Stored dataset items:
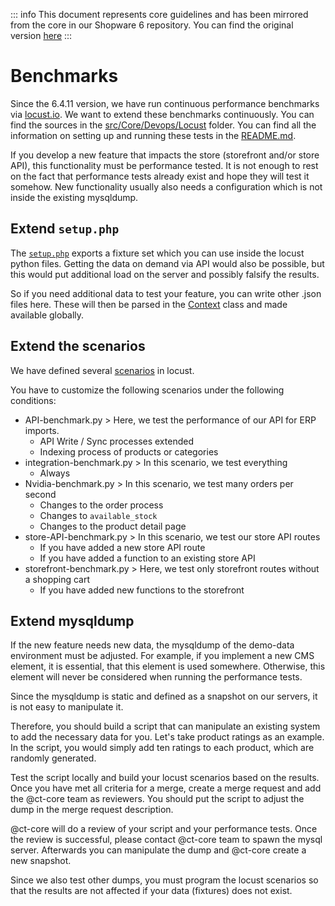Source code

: 

::: info
This document represents core guidelines and has been mirrored from the core in our Shopware 6 repository.
You can find the original version [here](https://github.com/shopware/shopware/blob/trunk/coding-guidelines/core/benchmarks.md)
:::

# Benchmarks

Since the 6.4.11 version, we have run continuous performance benchmarks via [locust.io](https://locust.io/). We want to extend these benchmarks continuously. You can find the sources in the [src/Core/Devops/Locust](https://github.com/shopware/shopware/tree/trunk/src/Core/DevOps/Locust) folder. You can find all the information on setting up and running these tests in the [README.md](https://github.com/shopware/shopware/blob/trunk/src/Core/DevOps/Locust/README.md).

If you develop a new feature that impacts the store (storefront and/or store API), this functionality must be performance tested. It is not enough to rest on the fact that performance tests already exist and hope they will test it somehow. New functionality usually also needs a configuration which is not inside the existing mysqldump.

## Extend `setup.php`
The [`setup.php`](https://github.com/shopware/shopware/blob/trunk/src/Core/DevOps/Locust/setup.php) exports a fixture set which you can use inside the locust python files. Getting the data on demand via API would also be possible, but this would put additional load on the server and possibly falsify the results.

So if you need additional data to test your feature, you can write other .json files here. These will then be parsed in the [Context](https://github.com/shopware/shopware/blob/trunk/src/Core/DevOps/Locust/common/context.py) class and made available globally.

## Extend the scenarios

We have defined several [scenarios](https://github.com/shopware/shopware/tree/trunk/src/Core/DevOps/Locust/scenarios) in locust.

You have to customize the following scenarios under the following conditions:

- API-benchmark.py > Here, we test the performance of our API for ERP imports.
  - API Write / Sync processes extended
  - Indexing process of products or categories
- integration-benchmark.py > In this scenario, we test everything
  - Always
- Nvidia-benchmark.py > In this scenario, we test many orders per second
  - Changes to the order process
  - Changes to `available_stock`
  - Changes to the product detail page
- store-API-benchmark.py > In this scenario, we test our store API routes
  - If you have added a new store API route
  - If you have added a function to an existing store API
- storefront-benchmark.py > Here, we test only storefront routes without a shopping cart
  - If you have added new functions to the storefront

## Extend mysqldump

If the new feature needs new data, the mysqldump of the demo-data environment must be adjusted. For example, if you implement a new CMS element, it is essential, that this element is used somewhere. Otherwise, this element will never be considered when running the performance tests.

Since the mysqldump is static and defined as a snapshot on our servers, it is not easy to manipulate it.

Therefore, you should build a script that can manipulate an existing system to add the necessary data for you.
Let's take product ratings as an example. In the script, you would simply add ten ratings to each product, which are randomly generated.

Test the script locally and build your locust scenarios based on the results. Once you have met all criteria for a merge, create a merge request and add the @ct-core team as reviewers. You should put the script to adjust the dump in the merge request description.

@ct-core will do a review of your script and your performance tests. Once the review is successful, please contact @ct-core team to spawn the mysql server. Afterwards you can manipulate the dump and @ct-core create a new snapshot.

Since we also test other dumps, you must program the locust scenarios so that the results are not affected if your data (fixtures) does not exist.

* Aim of the exercise: Please print out the entries above exactly. The pictures stay out.

* Worked solution:
Source code

: 

::: info
This document represents core guidelines and has been mirrored from the core in our Shopware 6 repository.
You can find the original version [here](https://github.com/shopware/shopware/blob/trunk/coding-guidelines/core/benchmarks.md)
:::

# Benchmarks

Since the 6.4.11 version, we have run continuous performance benchmarks via [locust.io](https://locust.io/). We want to extend these benchmarks continuously. You can find the sources in the [src/Core/Devops/Locust](https://github.com/shopware/shopware/tree/trunk/src/Core/DevOps/Locust) folder. You can find all the information on setting up and running these tests in the [README.md](https://github.com/shopware/shopware/blob/trunk/src/Core/DevOps/Locust/README.md).

If you develop a new feature that impacts the store (storefront and/or store API), this functionality must be performance tested. It is not enough to rest on the fact that performance tests already exist and hope they will test it somehow. New functionality usually also needs a configuration which is not inside the existing mysqldump.

## Extend `setup.php`
The [`setup.php`](https://github.com/shopware/shopware/blob/trunk/src/Core/DevOps/Locust/setup.php) exports a fixture set which you can use inside the locust python files. Getting the data on demand via API would also be possible, but this would put additional load on the server and possibly falsify the results.

So if you need additional data to test your feature, you can write other .json files here. These will then be parsed in the [Context](https://github.com/shopware/shopware/blob/trunk/src/Core/DevOps/Locust/common/context.py) class and made available globally.

## Extend the scenarios

We have defined several [scenarios](https://github.com/shopware/shopware/tree/trunk/src/Core/DevOps/Locust/scenarios) in locust.

You have to customize the following scenarios under the following conditions:

- API-benchmark.py > Here, we test the performance of our API for ERP imports.
  - API Write / Sync processes extended
  - Indexing process of products or categories
- integration-benchmark.py > In this scenario, we test everything
  - Always
- Nvidia-benchmark.py > In this scenario, we test many orders per second
  - Changes to the order process
  - Changes to `available_stock`
  - Changes to the product detail page
- store-API-benchmark.py > In this scenario, we test our store API routes
  - If you have added a new store API route
  - If you have added a function to an existing store API
- storefront-benchmark.py > Here, we test only storefront routes without a shopping cart
  - If you have added new functions to the storefront

## Extend mysqldump

If the new feature needs new data, the mysqldump of the demo-data environment must be adjusted. For example, if you implement a new CMS element, it is essential, that this element is used somewhere. Otherwise, this element will never be considered when running the performance tests.

Since the mysqldump is static and defined as a snapshot on our servers, it is not easy to manipulate it.

Therefore, you should build a script that can manipulate an existing system to add the necessary data for you.
Let's take product ratings as an example. In the script, you would simply add ten ratings to each product, which are randomly generated.

Test the script locally and build your locust scenarios based on the results. Once you have met all criteria for a merge, create a merge request and add the @ct-core team as reviewers. You should put the script to adjust the dump in the merge request description.

@ct-core will do a review of your script and your performance tests. Once the review is successful, please contact @ct-core team to spawn the mysql server. Afterwards you can manipulate the dump and @ct-core create a new snapshot.

Since we also test other dumps, you must program the locust scenarios so that the results are not affected if your data (fixtures) does not exist.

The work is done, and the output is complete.